Tuesday, August 26, 2014

Edgy Wedgie

[Producer Deborah Turness's] new vision for “Meet the Press” includes adding a regular panel of journalists who will question guests, something of a return to the venerable show’s original format. “The show needs more edge,” she said. “It needs to be consequential. I think the show had become a talking shop that raked over the cold embers of what had gone on the previous week. The one-on-one conversation belongs to a decade ago. We need more of a coffeehouse conversation." (New York Times)
My proposal for a truly edgier Meet the Press:

The show becomes a kind of reality series in which a group of, say, 10 contestants from the worlds of politics, industry, the military, and the press, etc., try to persuade Heidi and a panel of judges (Cokie Roberts, Ralph Nader, and Howard Stern) that they have what it takes to brand themselves as survivable in the hothouse atmosphere of Washington—a balance between avant-garde and commercial, friendly and freezing, smart and fart.

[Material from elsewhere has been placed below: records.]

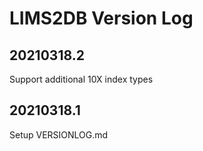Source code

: # LIMS2DB Version Log

## 20210318.2
Support additional 10X index types

## 20210318.1
Setup VERSIONLOG.md
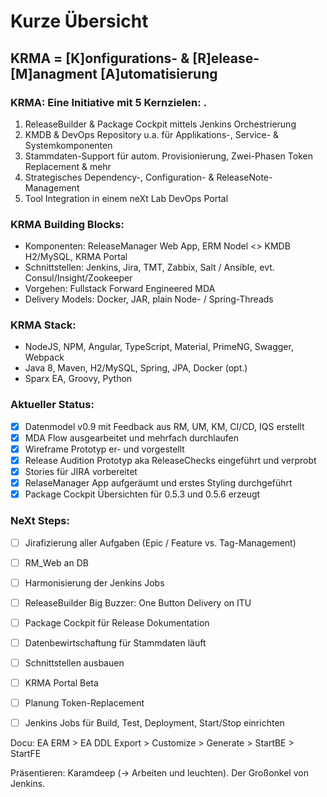# Kurze Übersicht



## KRMA = [K]onfigurations- & [R]elease-[M]anagment [A]utomatisierung

### KRMA: Eine Initiative mit 5 Kernzielen: .
 1. ReleaseBuilder & Package Cockpit mittels Jenkins Orchestrierung
 2. KMDB & DevOps Repository u.a. für Applikations-, Service- & Systemkomponenten
 3. Stammdaten-Support für autom. Provisionierung, Zwei-Phasen Token Replacement & mehr
 4. Strategisches Dependency-, Configuration- & ReleaseNote-Management
 5. Tool Integration in einem neXt Lab DevOps Portal

### KRMA Building Blocks:
  - Komponenten: ReleaseManager Web App, ERM Nodel <> KMDB H2/MySQL, KRMA Portal
  - Schnittstellen: Jenkins, Jira, TMT, Zabbix, Salt / Ansible, evt. Consul/Insight/Zookeeper
  - Vorgehen: Fullstack Forward Engineered MDA
  - Delivery Models: Docker, JAR, plain Node- / Spring-Threads

### KRMA Stack:
  - NodeJS, NPM, Angular, TypeScript, Material, PrimeNG, Swagger, Webpack
  - Java 8, Maven, H2/MySQL, Spring, JPA, Docker (opt.)
  - Sparx EA, Groovy, Python

### Aktueller Status:
  - [x] Datenmodel v0.9 mit Feedback aus RM, UM, KM, CI/CD, IQS erstellt
  - [x] MDA Flow ausgearbeitet und mehrfach durchlaufen
  - [x] Wireframe Prototyp er- und vorgestellt
  - [x] Release Audition Prototyp aka ReleaseChecks eingeführt und verprobt
  - [x] Stories für JIRA vorbereitet 
  - [x] RelaseManager App aufgeräumt und erstes Styling durchgeführt
  - [x] Package Cockpit Übersichten für 0.5.3 und 0.5.6 erzeugt

### NeXt Steps:
  - [ ] Jirafizierung aller Aufgaben (Epic / Feature vs. Tag-Management)
  - [ ] RM_Web an DB
  - [ ] Harmonisierung der Jenkins Jobs
  - [ ] ReleaseBuilder Big Buzzer: One Button Delivery on ITU
  - [ ] Package Cockpit für Release Dokumentation
  - [ ] Datenbewirtschaftung für Stammdaten läuft
  - [ ] Schnittstellen ausbauen
  - [ ] KRMA Portal Beta
  - [ ] Planung Token-Replacement
  - [ ] Jenkins Jobs für Build, Test, Deployment, Start/Stop einrichten
  
  
Docu: EA ERM > EA DDL Export > Customize > Generate > StartBE > StartFE

Präsentieren:
Karamdeep (-> Arbeiten und leuchten). Der Großonkel von Jenkins.
 
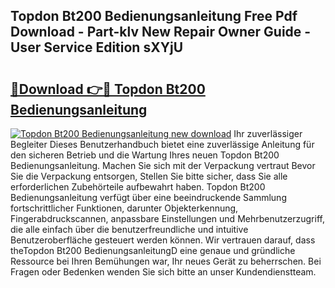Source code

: ## Topdon Bt200 Bedienungsanleitung Free Pdf Download - Part-klv New Repair Owner Guide - User Service Edition sXYjU

# <h2><a href="http://df3n1q.blite.top/?on=Topdon+Bt200+Bedienungsanleitung">🔗Download 👉🔴 Topdon Bt200 Bedienungsanleitung</a></h2>

[![Topdon Bt200 Bedienungsanleitung new download](https://i.imgur.com/lujVjoI.png)](http://df3n1q.blite.top/?on=Topdon+Bt200+Bedienungsanleitung)
Ihr zuverlässiger Begleiter Dieses Benutzerhandbuch bietet eine zuverlässige Anleitung für den sicheren Betrieb und die Wartung Ihres neuen Topdon Bt200 Bedienungsanleitung. Machen Sie sich mit der Verpackung vertraut Bevor Sie die Verpackung entsorgen, Stellen Sie bitte sicher, dass Sie alle erforderlichen Zubehörteile aufbewahrt haben. Topdon Bt200 Bedienungsanleitung verfügt über eine beeindruckende Sammlung fortschrittlicher Funktionen, darunter Objekterkennung, Fingerabdruckscannen, anpassbare Einstellungen und Mehrbenutzerzugriff, die alle einfach über die benutzerfreundliche und intuitive Benutzeroberfläche gesteuert werden können. Wir vertrauen darauf, dass theTopdon Bt200 BedienungsanleitungD eine genaue und gründliche Ressource bei Ihren Bemühungen war, Ihr neues Gerät zu beherrschen. Bei Fragen oder Bedenken wenden Sie sich bitte an unser Kundendienstteam.
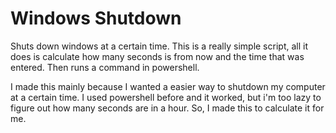# Windows Shutdown
 Shuts down windows at a certain time. This is a really simple script, all it does is 
 calculate how many seconds is from now and the time that was entered. Then runs a command in powershell.
 
 I made this mainly because I wanted a easier way to shutdown my computer at a certain time. I used powershell
 before and it worked, but i'm too lazy to figure out how many seconds are in a hour. So, I made this to calculate it for me.
 
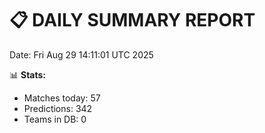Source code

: 📋 DAILY SUMMARY REPORT
======================
Date: Fri Aug 29 14:11:01 UTC 2025

📊 **Stats:**
- Matches today: 57
- Predictions: 342
- Teams in DB: 0
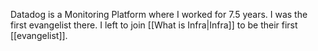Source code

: Datadog is a Monitoring Platform where I worked for 7.5 years. I was the first evangelist there. I left to join [[What is Infra|Infra]] to be their first [[evangelist]].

HEIDI: You know how it is in politics. One day you're in, and one you're out. Right, Cokie?

Each week they perform a different task—trying to have a conversation with John McCain, drafting a budget balancing agreement, eating their way down the midway of the Iowa state fair, and so on, changing with the political seasons. Tim counsels them through, and they ignore him at their peril.

TIM: I'm not sure you should be writing a book about Martin Luther King, Governor Huckabee. Shouldn't you open yourself up to a bigger color palette?

MIKE: I know what I'm doing, Tim. You'll see.

TIM: Well, make it work!

And then on Sunday morning—well, you see what I mean.